Luciano Ponce, the overnight supervisor for the kitchen who started with Citarella in 1994 and graduated from the program just a month ago says, “I travel out of the country a few times a year, and it’s a smoother process when going through security at the airport,” and notes it’s easy to unintentionally answer questions in the wrong manner if you don’t fully comprehend what’s being asked or navigating these sorts of situations. He adds, “I was skeptical at first about signing up and a little shy, but after two or three classes, I was doing ok and it gave me more confidence. I have the ability to help my twin boys and integrate into society more. I encourage the staff to consider the classes.”
Says Checo, “Obviously we are very excited about ESL Works and the progress we have seen with our employees. We wanted to offer them this opportunity because we believe in their potential to possibly grow within our organization and did not want language to be the barrier that would hold them back from potential opportunities.”
Clark has even noticed a change at the warehouse. “Some of the employees might never have interacted in this way before, either because of their schedule or as a result of working in different departments. The learning environment has provided a community building experience and you see more friendships,” and adds, “there’s a different outlook, you see a higher level of performance as their perception of their job shifts.” He continues, “People are more engaged and excited about really trying to speak English, but it’s also about the humanity, the connections being made.”
“We want the industry to know that we are here, and the outcomes of this program are measurable – within the past six months alone, one-third of ESL Works students have reported earning promotions or higher wages. English training is more than a workplace benefit, it's a legitimate professional development tool that can transform the productivity of a workplace and change the industry,” says founder of ESL Works, Rachael Nemeth.

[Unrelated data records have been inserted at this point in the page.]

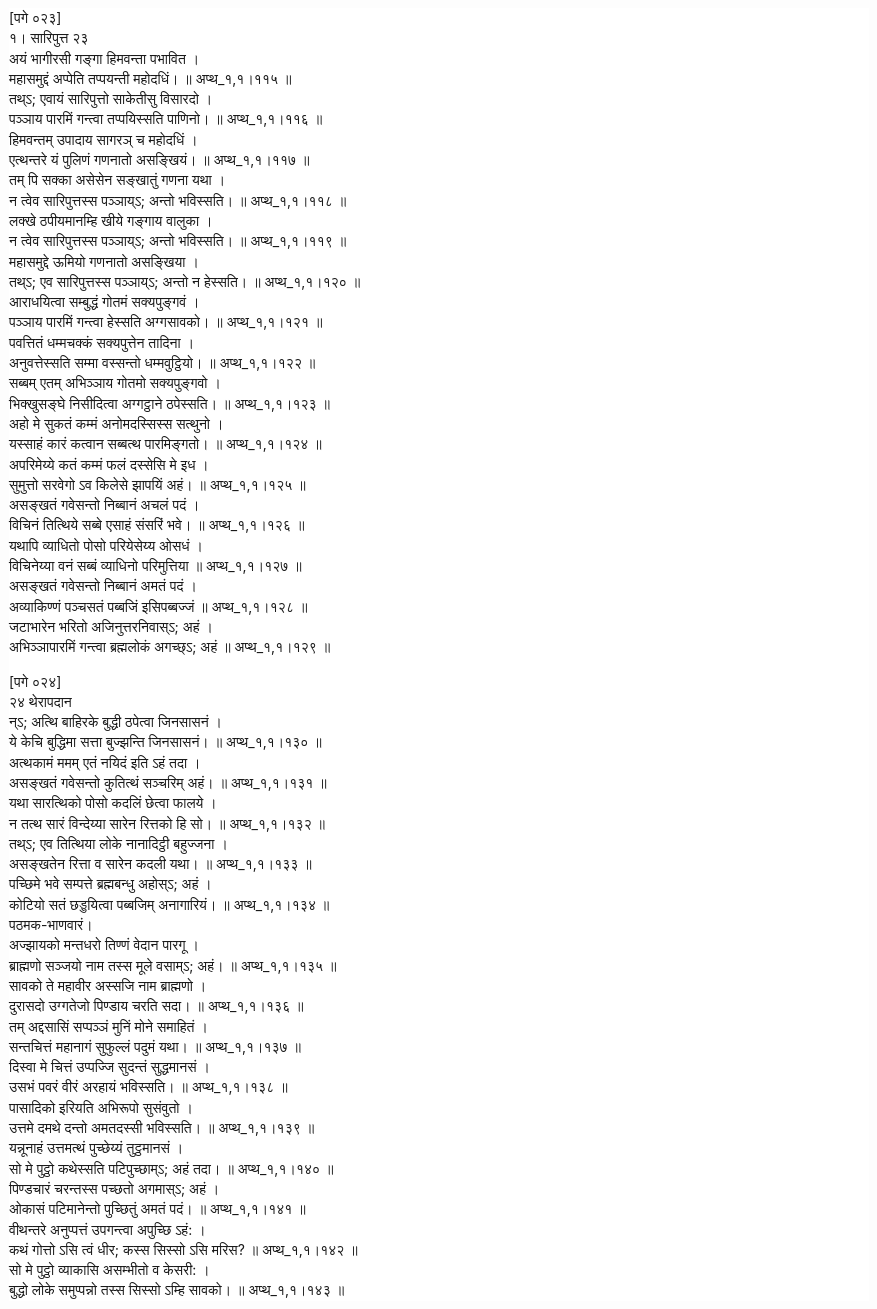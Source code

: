 [पगे ०२३]  
                         १। सारिपुत्त २३  
अयं भागीरसी गङ्गा हिमवन्ता पभावित ।  
महासमुद्दं अप्पेति तप्पयन्ती महोदधिं। ॥ अप्थ_१,१।११५ ॥  
तथ्ऽ; एवायं सारिपुत्तो साकेतीसु विसारदो ।  
पञ्ञाय पारमिं गन्त्वा तप्पयिस्सति पाणिनो। ॥ अप्थ_१,१।११६ ॥  
हिमवन्तम् उपादाय सागरञ् च महोदधिं ।  
एत्थन्तरे यं पुलिणं गणनातो असङ्खियं। ॥ अप्थ_१,१।११७ ॥  
तम् पि सक्का असेसेन सङ्खातुं गणना यथा ।  
न त्वेव सारिपुत्तस्स पञ्ञाय्ऽ; अन्तो भविस्सति। ॥ अप्थ_१,१।११८ ॥  
लक्खे ठपीयमानम्हि खीये गङ्गाय वालुका ।  
न त्वेव सारिपुत्तस्स पञ्ञाय्ऽ; अन्तो भविस्सति। ॥ अप्थ_१,१।११९ ॥  
महासमुद्दे ऊमियो गणनातो असङ्खिया ।  
तथ्ऽ; एव सारिपुत्तस्स पञ्ञाय्ऽ; अन्तो न हेस्सति। ॥ अप्थ_१,१।१२० ॥  
आराधयित्वा सम्बुद्धं गोतमं सक्यपुङ्गवं ।  
पञ्ञाय पारमिं गन्त्वा हेस्सति अग्गसावको। ॥ अप्थ_१,१।१२१ ॥  
पवत्तितं धम्मचक्कं सक्यपुत्तेन तादिना ।  
अनुवत्तेस्सति सम्मा वस्सन्तो धम्मवुट्ठियो। ॥ अप्थ_१,१।१२२ ॥  
सब्बम् एतम् अभिञ्ञाय गोतमो सक्यपुङ्गवो ।  
भिक्खुसङ्घे निसीदित्वा अग्गट्ठाने ठपेस्सति। ॥ अप्थ_१,१।१२३ ॥  
अहो मे सुकतं कम्मं अनोमदस्सिस्स सत्थुनो ।  
यस्साहं कारं कत्वान सब्बत्थ पारमिङ्गतो। ॥ अप्थ_१,१।१२४ ॥  
अपरिमेय्ये कतं कम्मं फलं दस्सेसि मे इध ।  
सुमुत्तो सरवेगो ऽव किलेसे झापयिं अहं। ॥ अप्थ_१,१।१२५ ॥  
असङ्खतं गवेसन्तो निब्बानं अचलं पदं ।  
विचिनं तित्थिये सब्बे एसाहं संसरिं भवे। ॥ अप्थ_१,१।१२६ ॥  
यथापि व्याधितो पोसो परियेसेय्य ओसधं ।  
विचिनेय्या वनं सब्बं व्याधिनो परिमुत्तिया ॥ अप्थ_१,१।१२७ ॥  
असङ्खतं गवेसन्तो निब्बानं अमतं पदं ।  
अव्याकिण्णं पञ्चसतं पब्बजिं इसिपब्बज्जं ॥ अप्थ_१,१।१२८ ॥  
जटाभारेन भरितो अजिनुत्तरनिवास्ऽ; अहं ।  
अभिञ्ञापारमिं गन्त्वा ब्रह्मलोकं अगच्छ्ऽ; अहं ॥ अप्थ_१,१।१२९ ॥

[पगे ०२४]  
२४ थेरापदान  
न्ऽ; अत्थि बाहिरके बुद्धी ठपेत्वा जिनसासनं ।  
ये केचि बुद्धिमा सत्ता बुज्झन्ति जिनसासनं। ॥ अप्थ_१,१।१३० ॥  
अत्थकामं ममम् एतं नयिदं इति ऽहं तदा ।  
असङ्खतं गवेसन्तो कुतित्थं सञ्चरिम् अहं। ॥ अप्थ_१,१।१३१ ॥  
यथा सारत्थिको पोसो कदलिं छेत्वा फालये ।  
न तत्थ सारं विन्देय्या सारेन रित्तको हि सो। ॥ अप्थ_१,१।१३२ ॥  
तथ्ऽ; एव तित्थिया लोके नानादिट्ठी बहुज्जना ।  
असङ्खतेन रित्ता व सारेन कदली यथा। ॥ अप्थ_१,१।१३३ ॥  
पच्छिमे भवे सम्पत्ते ब्रह्मबन्धु अहोस्ऽ; अहं ।  
कोटियो सतं छड्डयित्वा पब्बजिम् अनागारियं। ॥ अप्थ_१,१।१३४ ॥  
                     पठमक-भाणवारं।  
अज्झायको मन्तधरो तिण्णं वेदान पारगू ।  
ब्राह्मणो सञ्जयो नाम तस्स मूले वसाम्ऽ; अहं। ॥ अप्थ_१,१।१३५ ॥  
सावको ते महावीर अस्सजि नाम ब्राह्मणो ।  
दुरासदो उग्गतेजो पिण्डाय चरति सदा। ॥ अप्थ_१,१।१३६ ॥  
तम् अद्दसासिं सप्पञ्ञं मुनिं मोने समाहितं ।  
सन्तचित्तं महानागं सुफुल्लं पदुमं यथा। ॥ अप्थ_१,१।१३७ ॥  
दिस्वा मे चित्तं उप्पज्जि सुदन्तं सुद्धमानसं ।  
उसभं पवरं वीरं अरहायं भविस्सति। ॥ अप्थ_१,१।१३८ ॥  
पासादिको इरियति अभिरूपो सुसंवुतो ।  
उत्तमे दमथे दन्तो अमतदस्सी भविस्सति। ॥ अप्थ_१,१।१३९ ॥  
यन्नूनाहं उत्तमत्थं पुच्छेय्यं तुट्ठमानसं ।  
सो मे पुट्ठो कथेस्सति पटिपुच्छाम्ऽ; अहं तदा। ॥ अप्थ_१,१।१४० ॥  
पिण्डचारं चरन्तस्स पच्छतो अगमास्ऽ; अहं ।  
ओकासं पटिमानेन्तो पुच्छितुं अमतं पदं। ॥ अप्थ_१,१।१४१ ॥  
वीथन्तरे अनुप्पत्तं उपगन्त्वा अपुच्छि ऽहं: ।  
कथं गोत्तो ऽसि त्वं धीर; कस्स सिस्सो ऽसि मरिस? ॥ अप्थ_१,१।१४२ ॥  
सो मे पुट्ठो व्याकासि असम्भीतो व केसरी: ।  
बुद्धो लोके समुप्पन्नो तस्स सिस्सो ऽम्हि सावको। ॥ अप्थ_१,१।१४३ ॥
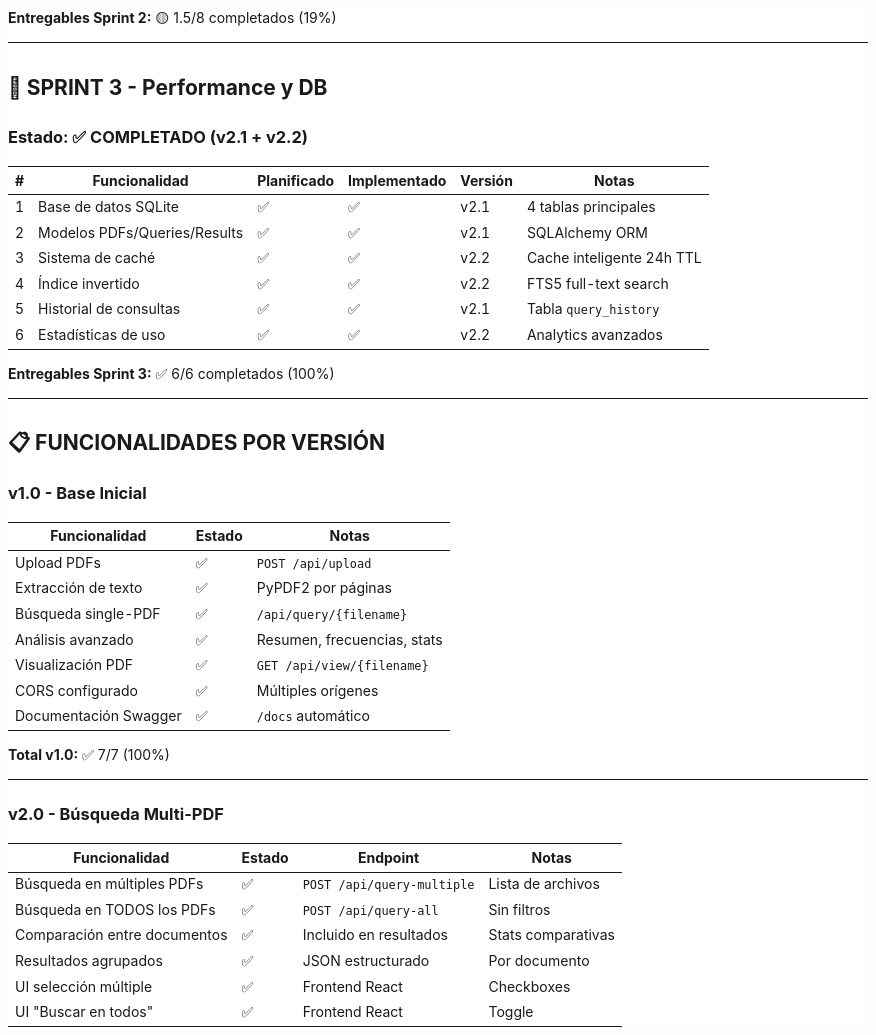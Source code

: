 **Entregables Sprint 2:** 🟡 1.5/8 completados (19%)

---

## 🎯 SPRINT 3 - Performance y DB

### Estado: ✅ **COMPLETADO** (v2.1 + v2.2)

| # | Funcionalidad | Planificado | Implementado | Versión | Notas |
|---|---------------|-------------|--------------|---------|-------|
| 1 | Base de datos SQLite | ✅ | ✅ | v2.1 | 4 tablas principales |
| 2 | Modelos PDFs/Queries/Results | ✅ | ✅ | v2.1 | SQLAlchemy ORM |
| 3 | Sistema de caché | ✅ | ✅ | v2.2 | Cache inteligente 24h TTL |
| 4 | Índice invertido | ✅ | ✅ | v2.2 | FTS5 full-text search |
| 5 | Historial de consultas | ✅ | ✅ | v2.1 | Tabla `query_history` |
| 6 | Estadísticas de uso | ✅ | ✅ | v2.2 | Analytics avanzados |

**Entregables Sprint 3:** ✅ 6/6 completados (100%)

---

## 📋 FUNCIONALIDADES POR VERSIÓN

### v1.0 - Base Inicial
| Funcionalidad | Estado | Notas |
|---------------|--------|-------|
| Upload PDFs | ✅ | `POST /api/upload` |
| Extracción de texto | ✅ | PyPDF2 por páginas |
| Búsqueda single-PDF | ✅ | `/api/query/{filename}` |
| Análisis avanzado | ✅ | Resumen, frecuencias, stats |
| Visualización PDF | ✅ | `GET /api/view/{filename}` |
| CORS configurado | ✅ | Múltiples orígenes |
| Documentación Swagger | ✅ | `/docs` automático |

**Total v1.0:** ✅ 7/7 (100%)

---

### v2.0 - Búsqueda Multi-PDF
| Funcionalidad | Estado | Endpoint | Notas |
|---------------|--------|----------|-------|
| Búsqueda en múltiples PDFs | ✅ | `POST /api/query-multiple` | Lista de archivos |
| Búsqueda en TODOS los PDFs | ✅ | `POST /api/query-all` | Sin filtros |
| Comparación entre documentos | ✅ | Incluido en resultados | Stats comparativas |
| Resultados agrupados | ✅ | JSON estructurado | Por documento |
| UI selección múltiple | ✅ | Frontend React | Checkboxes |
| UI "Buscar en todos" | ✅ | Frontend React | Toggle |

Says Lisette Pichardo, “While being in a class such as this has a positive impact on your work environment, it also has a benefit in that it opens your ears, it’s easier to understand the lyrics of a song, the news, or a movie and if you are motivated, you’ll find a way to learn. The opportunity is here.”

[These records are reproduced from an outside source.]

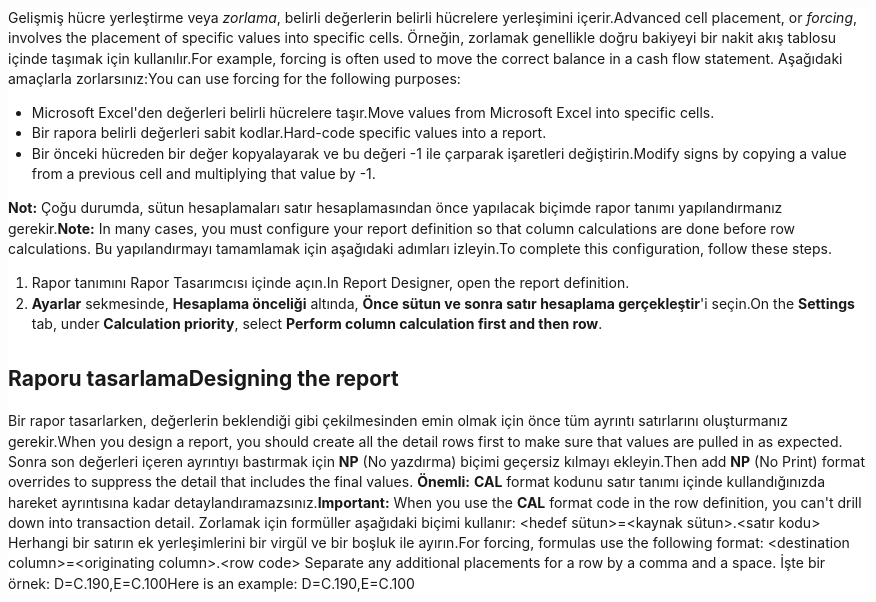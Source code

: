 <span data-ttu-id="002dc-129">Gelişmiş hücre yerleştirme veya *zorlama*, belirli değerlerin belirli hücrelere yerleşimini içerir.</span><span class="sxs-lookup"><span data-stu-id="002dc-129">Advanced cell placement, or *forcing*, involves the placement of specific values into specific cells.</span></span> <span data-ttu-id="002dc-130">Örneğin, zorlamak genellikle doğru bakiyeyi bir nakit akış tablosu içinde taşımak için kullanılır.</span><span class="sxs-lookup"><span data-stu-id="002dc-130">For example, forcing is often used to move the correct balance in a cash flow statement.</span></span> <span data-ttu-id="002dc-131">Aşağıdaki amaçlarla zorlarsınız:</span><span class="sxs-lookup"><span data-stu-id="002dc-131">You can use forcing for the following purposes:</span></span>

-   <span data-ttu-id="002dc-132">Microsoft Excel'den değerleri belirli hücrelere taşır.</span><span class="sxs-lookup"><span data-stu-id="002dc-132">Move values from Microsoft Excel into specific cells.</span></span>
-   <span data-ttu-id="002dc-133">Bir rapora belirli değerleri sabit kodlar.</span><span class="sxs-lookup"><span data-stu-id="002dc-133">Hard-code specific values into a report.</span></span>
-   <span data-ttu-id="002dc-134">Bir önceki hücreden bir değer kopyalayarak ve bu değeri -1 ile çarparak işaretleri değiştirin.</span><span class="sxs-lookup"><span data-stu-id="002dc-134">Modify signs by copying a value from a previous cell and multiplying that value by -1.</span></span>

<span data-ttu-id="002dc-135">**Not:** Çoğu durumda, sütun hesaplamaları satır hesaplamasından önce yapılacak biçimde rapor tanımı yapılandırmanız gerekir.</span><span class="sxs-lookup"><span data-stu-id="002dc-135">**Note:** In many cases, you must configure your report definition so that column calculations are done before row calculations.</span></span> <span data-ttu-id="002dc-136">Bu yapılandırmayı tamamlamak için aşağıdaki adımları izleyin.</span><span class="sxs-lookup"><span data-stu-id="002dc-136">To complete this configuration, follow these steps.</span></span>

1.  <span data-ttu-id="002dc-137">Rapor tanımını Rapor Tasarımcısı içinde açın.</span><span class="sxs-lookup"><span data-stu-id="002dc-137">In Report Designer, open the report definition.</span></span>
2.  <span data-ttu-id="002dc-138">**Ayarlar** sekmesinde, **Hesaplama önceliği** altında, **Önce sütun ve sonra satır hesaplama gerçekleştir**'i seçin.</span><span class="sxs-lookup"><span data-stu-id="002dc-138">On the **Settings** tab, under **Calculation priority**, select **Perform column calculation first and then row**.</span></span>

## <a name="designing-the-report"></a><span data-ttu-id="002dc-139">Raporu tasarlama</span><span class="sxs-lookup"><span data-stu-id="002dc-139">Designing the report</span></span>
<span data-ttu-id="002dc-140">Bir rapor tasarlarken, değerlerin beklendiği gibi çekilmesinden emin olmak için önce tüm ayrıntı satırlarını oluşturmanız gerekir.</span><span class="sxs-lookup"><span data-stu-id="002dc-140">When you design a report, you should create all the detail rows first to make sure that values are pulled in as expected.</span></span> <span data-ttu-id="002dc-141">Sonra son değerleri içeren ayrıntıyı bastırmak için **NP** (No yazdırma) biçimi geçersiz kılmayı ekleyin.</span><span class="sxs-lookup"><span data-stu-id="002dc-141">Then add **NP** (No Print) format overrides to suppress the detail that includes the final values.</span></span> <span data-ttu-id="002dc-142">**Önemli:** **CAL** format kodunu satır tanımı içinde kullandığınızda hareket ayrıntısına kadar detaylandıramazsınız.</span><span class="sxs-lookup"><span data-stu-id="002dc-142">**Important:** When you use the **CAL** format code in the row definition, you can't drill down into transaction detail.</span></span> <span data-ttu-id="002dc-143">Zorlamak için formüller aşağıdaki biçimi kullanır: &lt;hedef sütun&gt;=&lt;kaynak sütun&gt;.&lt;satır kodu&gt; Herhangi bir satırın ek yerleşimlerini bir virgül ve bir boşluk ile ayırın.</span><span class="sxs-lookup"><span data-stu-id="002dc-143">For forcing, formulas use the following format: &lt;destination column&gt;=&lt;originating column&gt;.&lt;row code&gt; Separate any additional placements for a row by a comma and a space.</span></span> <span data-ttu-id="002dc-144">İşte bir örnek: D=C.190,E=C.100</span><span class="sxs-lookup"><span data-stu-id="002dc-144">Here is an example: D=C.190,E=C.100</span></span>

Pichardo came to Citarella seven years ago, brought from her last position by Carolina Perego, a native Italian speaker who is now the executive pastry chef for the company. Pichardo serves as Perego’s assistant. Perego has lived around the world, working throughout Italy, Japan, in Hong Kong and Singapore and London.
“I came to Citarella and while I am able to communicate in Spanish, it’s important for us all to be able to communicate well in English – it’s important for me to expand my vocabulary to better communicate with my staff and be an effective leader,” says Perego who manages a team of 44 in the pastry department.
Nemeth says, “We want managers of non-English speakers to walk away remembering E Pluribus Unum (“Out of many, one”). Everyone tells their own story at work and in life. And when an employee is promoted as a result of learning English, then everyone wins.”
In this season, Jhonnattan Diaz, promoted this year to the position of overnight warehouse manager puts it best, “The opportunity was offered and I wanted to improve. I needed to understand all that my boss wanted. Being a part of the classes as it was the way to move up in the future and gain confidence. I feel agracido – so grateful – for this opportunity to grow in responsibilities and improve myself and do the job well.”